↓
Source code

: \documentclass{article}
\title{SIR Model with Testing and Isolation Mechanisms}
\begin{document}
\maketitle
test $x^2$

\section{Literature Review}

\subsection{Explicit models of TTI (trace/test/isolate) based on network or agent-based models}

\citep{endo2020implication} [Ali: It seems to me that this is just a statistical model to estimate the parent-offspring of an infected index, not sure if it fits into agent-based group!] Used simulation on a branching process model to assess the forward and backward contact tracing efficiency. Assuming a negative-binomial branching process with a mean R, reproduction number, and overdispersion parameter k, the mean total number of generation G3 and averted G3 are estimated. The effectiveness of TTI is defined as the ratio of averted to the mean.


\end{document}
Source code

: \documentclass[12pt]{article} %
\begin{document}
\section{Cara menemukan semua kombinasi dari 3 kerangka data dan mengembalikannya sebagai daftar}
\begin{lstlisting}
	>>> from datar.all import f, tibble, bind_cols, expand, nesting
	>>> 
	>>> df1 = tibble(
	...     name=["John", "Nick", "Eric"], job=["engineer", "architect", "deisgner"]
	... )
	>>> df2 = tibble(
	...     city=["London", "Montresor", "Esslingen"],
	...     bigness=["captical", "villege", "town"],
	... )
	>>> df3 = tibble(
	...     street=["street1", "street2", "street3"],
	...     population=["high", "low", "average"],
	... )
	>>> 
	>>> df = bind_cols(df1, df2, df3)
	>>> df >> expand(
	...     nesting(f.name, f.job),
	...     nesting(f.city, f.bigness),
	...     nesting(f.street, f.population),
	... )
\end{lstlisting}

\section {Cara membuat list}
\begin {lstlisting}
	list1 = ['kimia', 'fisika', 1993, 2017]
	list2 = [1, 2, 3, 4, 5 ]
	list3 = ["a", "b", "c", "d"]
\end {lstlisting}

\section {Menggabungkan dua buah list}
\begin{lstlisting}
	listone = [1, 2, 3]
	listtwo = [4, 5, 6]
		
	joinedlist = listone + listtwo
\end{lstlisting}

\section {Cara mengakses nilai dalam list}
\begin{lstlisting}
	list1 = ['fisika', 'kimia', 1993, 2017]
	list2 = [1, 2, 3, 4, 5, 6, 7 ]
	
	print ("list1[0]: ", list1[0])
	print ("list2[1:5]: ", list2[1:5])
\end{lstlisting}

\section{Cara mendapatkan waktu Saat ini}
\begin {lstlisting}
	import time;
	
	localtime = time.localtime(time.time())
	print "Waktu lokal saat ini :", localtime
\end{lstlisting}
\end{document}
↑
[WORK INSTRUCTION] Write out all the data again, exactly as it appears.

[RESULT OF THIS TASK]
Source code

: \documentclass{article}
\title{SIR Model with Testing and Isolation Mechanisms}
\begin{document}
\maketitle
test $x^2$

\section{Literature Review}

\subsection{Explicit models of TTI (trace/test/isolate) based on network or agent-based models}

\citep{endo2020implication} [Ali: It seems to me that this is just a statistical model to estimate the parent-offspring of an infected index, not sure if it fits into agent-based group!] Used simulation on a branching process model to assess the forward and backward contact tracing efficiency. Assuming a negative-binomial branching process with a mean R, reproduction number, and overdispersion parameter k, the mean total number of generation G3 and averted G3 are estimated. The effectiveness of TTI is defined as the ratio of averted to the mean.


\end{document}
Source code

: \documentclass[12pt]{article} %
\begin{document}
\section{Cara menemukan semua kombinasi dari 3 kerangka data dan mengembalikannya sebagai daftar}
\begin{lstlisting}
	>>> from datar.all import f, tibble, bind_cols, expand, nesting
	>>> 
	>>> df1 = tibble(
	...     name=["John", "Nick", "Eric"], job=["engineer", "architect", "deisgner"]
	... )
	>>> df2 = tibble(
	...     city=["London", "Montresor", "Esslingen"],
	...     bigness=["captical", "villege", "town"],
	... )
	>>> df3 = tibble(
	...     street=["street1", "street2", "street3"],
	...     population=["high", "low", "average"],
	... )
	>>> 
	>>> df = bind_cols(df1, df2, df3)
	>>> df >> expand(
	...     nesting(f.name, f.job),
	...     nesting(f.city, f.bigness),
	...     nesting(f.street, f.population),
	... )
\end{lstlisting}

\section {Cara membuat list}
\begin {lstlisting}
	list1 = ['kimia', 'fisika', 1993, 2017]
	list2 = [1, 2, 3, 4, 5 ]
	list3 = ["a", "b", "c", "d"]
\end {lstlisting}

\section {Menggabungkan dua buah list}
\begin{lstlisting}
	listone = [1, 2, 3]
	listtwo = [4, 5, 6]
		
	joinedlist = listone + listtwo
\end{lstlisting}

\section {Cara mengakses nilai dalam list}
\begin{lstlisting}
	list1 = ['fisika', 'kimia', 1993, 2017]
	list2 = [1, 2, 3, 4, 5, 6, 7 ]
	
	print ("list1[0]: ", list1[0])
	print ("list2[1:5]: ", list2[1:5])
\end{lstlisting}

\section{Cara mendapatkan waktu Saat ini}
\begin {lstlisting}
	import time;
	
	localtime = time.localtime(time.time())
	print "Waktu lokal saat ini :", localtime
\end{lstlisting}
\end{document}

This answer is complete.